Sunday, January 30, 2011

See? I'm Not Always Morbid and Filled With Angst.

I love this place. I love the people whose skill tacitly compels me to improve. I love my art, my craft. I'm not sure I'm any good at it. I don't really care. I'm never more exuberant than when I get it right. I'm never more ashamed than when I am presenting work I know to be sub-par. I have seen moments of beauty that continue to inspire me years after I experience them. It is a gut-wrenching, light-bringing, soul-crushing, heart-mending, eye-opening endeavor.

And I love it.

Tuesday, January 25, 2011

At Sixes and Sevens

I am a walking contradiction, a hodgepodge of hobbies and interests, an intersection of sensibilities and aesthetics. I refuse to be confined to a genre, to be labeled, to be pigeonholed. Perhaps I am complex because I am restless, or inconstant, or easily distracted. Hopefully I am simply astounded by the beauty waiting to be uncovered in the diverse corners of human potential.

Should we take Jerry Jeff's advice and taste every single grape on the vine? I'm not a hedonist, but I do see great value in a diversity of experience and the willingness to venture beyond the pale.

Is all that can be known worth knowing? My life is a series of experiments designed to settle the issue once and for all.

Sunday, January 16, 2011

Oooo, a Metamorphosis! Kafka and Ovid Would Be So Proud!

I don't make New Year's resolutions. I know myself too well to believe that the prospect of another year of life will serve as sufficient encouragement to achieve my life goals. If I'm going to change, I know full well it must be motivated by dissatisfaction with my circumstances as manifested in a single, particularly provocative event or series of events. However, in the past few months I have decided that certain promises I have made to myself must finally be fulfilled. To wit: I asked for and received an accordion for Christmas and have so far been quite diligent about practicing daily. I started an intense cardio program five times a week that I plan to continue the rest of the semester. I am also shining a painful but life-giving light on the cruel, selfish places in my soul and excising them, slowly but surely. How much pride and satisfaction it has given me to improve myself mind, body, and soul in significant, quantifiable ways!

Coincidentally, the New Year just rolled around, so I suppose those among you who wish to do so may consider these self-improvement initiatives New Year's resolutions. I see them more as long-overdue payment on post-dated checks transferring funds from a heretofore insufficient fund of inspiration and discipline into a once-dwindling reserve of recent personal change for the better. Six of one, half-dozen of the other.

Friday, January 7, 2011

You Know What Really Grinds My Gears?

I remembered today how much it bugs me when people use two exclamation marks at the end of a sentence. For some reason I feel the only reasonable options are a) one b) three or c) a ludicrous amount, each indicating a successively higher degree of emphasis.

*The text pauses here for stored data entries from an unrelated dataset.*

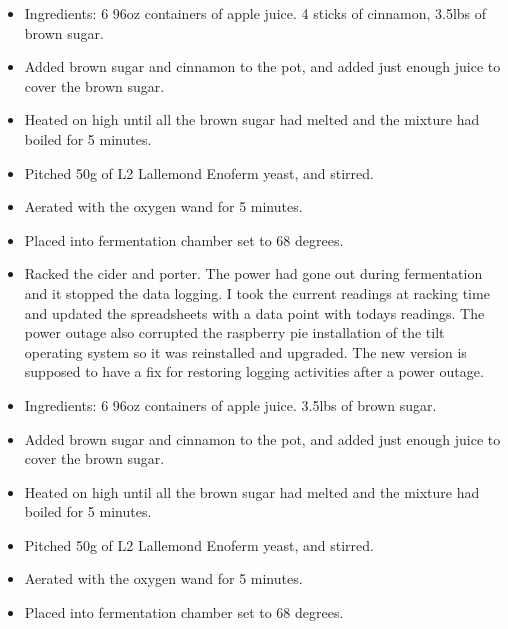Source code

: \begin{itemize}
    \item Ingredients: 6 96oz containers of apple juice.  4 sticks of cinnamon, 3.5lbs of brown sugar.
    \item Added brown sugar and cinnamon to the pot, and added just enough juice to cover the brown sugar.
    \item Heated on high until all the brown sugar had melted and the mixture had boiled for 5 minutes.
    \item Pitched 50g of L2 Lallemond Enoferm yeast, and stirred.
    \item Aerated with the oxygen wand for 5 minutes.
    \item Placed into fermentation chamber set to 68 degrees.
\end{itemize}

\def\todaysdate{20200228}
\newday{\todaysdate}\label{\todaysdate}

\begin{itemize}
    \item Racked the cider and porter.  The power had gone out during fermentation and it stopped the data logging.  I took the current readings at racking time and updated the spreadsheets with a data point with todays readings.  The power outage also corrupted the raspberry pie installation of the tilt operating system so it was reinstalled and upgraded.  The new version is supposed to have a fix for restoring logging activities after a power outage.
\end{itemize}

\def\todaysdate{20200330}
\newday{\todaysdate}\label{\todaysdate}

\begin{itemize}
    \item Ingredients: 6 96oz containers of apple juice. 3.5lbs of brown sugar.
    \item Added brown sugar and cinnamon to the pot, and added just enough juice to cover the brown sugar.
    \item Heated on high until all the brown sugar had melted and the mixture had boiled for 5 minutes.
    \item Pitched 50g of L2 Lallemond Enoferm yeast, and stirred.
    \item Aerated with the oxygen wand for 5 minutes.
    \item Placed into fermentation chamber set to 68 degrees.
\end{itemize}
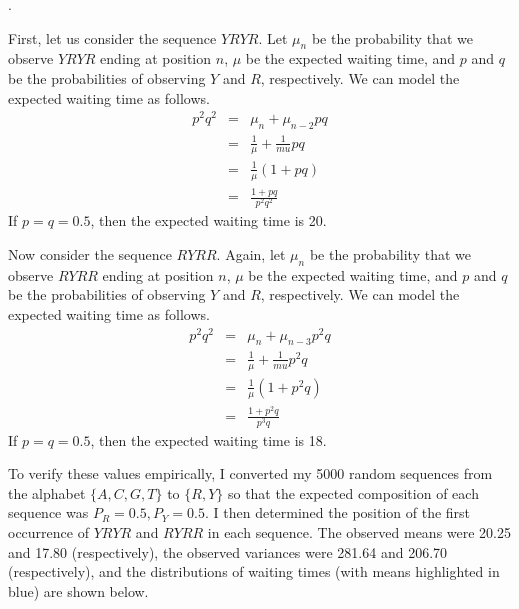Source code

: \documentclass[a4paper, 10pt]{article}
\newcounter{prob_num}
\newcommand{\problem}{\vspace{20pt}\arabic{prob_num}.\stepcounter{prob_num}\par}
\begin{document}
\problem

First, let us consider the sequence $YRYR$. Let $\mu_n$ be the probability that we observe $YRYR$ ending at position $n$, $\mu$ be the expected waiting time, and $p$ and $q$ be the probabilities of observing $Y$ and $R$, respectively. We can model the expected waiting time as follows.
\begin{eqnarray}
  p^{2}q^{2} &=& \mu_{n} + \mu_{n - 2}pq \nonumber \\
             &=& \frac{1}{\mu} + \frac{1}{mu}pq \nonumber \\
             &=& \frac{1}{\mu}(1 + pq) \nonumber \\
             &=& \frac{1 + pq}{p^{2}q^{2}}
\end{eqnarray}
If $p = q = 0.5$, then the expected waiting time is 20.

Now consider the sequence $RYRR$. Again, let $\mu_n$ be the probability that we observe $RYRR$ ending at position $n$, $\mu$ be the expected waiting time, and $p$ and $q$ be the probabilities of observing $Y$ and $R$, respectively. We can model the expected waiting time as follows.
\begin{eqnarray}
  p^{2}q^{2} &=& \mu_{n} + \mu_{n - 3}p^{2}q \nonumber \\
             &=& \frac{1}{\mu} + \frac{1}{mu}p^{2}q \nonumber \\
             &=& \frac{1}{\mu}(1 + p^{2}q) \nonumber \\
             &=& \frac{1 + p^{2}q}{p^{3}q}
\end{eqnarray}
If $p = q = 0.5$, then the expected waiting time is 18.

To verify these values empirically, I converted my 5000 random sequences from the alphabet $\{A, C, G, T\}$ to $\{ R, Y\}$ so that the expected composition of each sequence was $P_R = 0.5, P_Y = 0.5$. I then determined the position of the first occurrence of $YRYR$ and $RYRR$ in each sequence. The observed means were 20.25 and 17.80 (respectively), the observed variances were 281.64 and 206.70 (respectively), and the distributions of waiting times (with means highlighted in blue) are shown below.
\end{document}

An example would be as follows:
  • We're having a baby! (Usual case; typical degree of excitement)
  • We're having a baby!!! (A successful result of months of fertility treatments)
  • WE'RE HAVING A BABY!!!!!!!!!!!!!!!!!!!!! (Tweet posted by the last surviving human couple in a post-apocalyptic future)
Yet another unreasonable pet peeve of mine, I suppose.

Thursday, January 6, 2011

Mixed Messages

Today I had lunch with my 90-year-old grandmother at her assisted living home and took the winding drive through the country to visit Camp Champions. These two experiences, coming one after the other as they did, combined to produce a confusing philosophical haze that has settled on me all afternoon and evening. I have been faced with my own mortality and gripped with an intense fear of mental degradation while simultaneously celebrating my own vitality and relishing the peculiar joie de vivre that washes over me from time to time when I'm especially content with where I am and where I'm headed. At times like these I am indecisive, hesitant, perhaps tortured. Speaking generally, I don't know whether to lament that which has been lost or to exalt the wonders that are surely to come. I feel confident that each response is appropriate for different periods of our lives (The Birds and Ecclesiastes would agree). The trouble comes when one feels the urge to participate in both.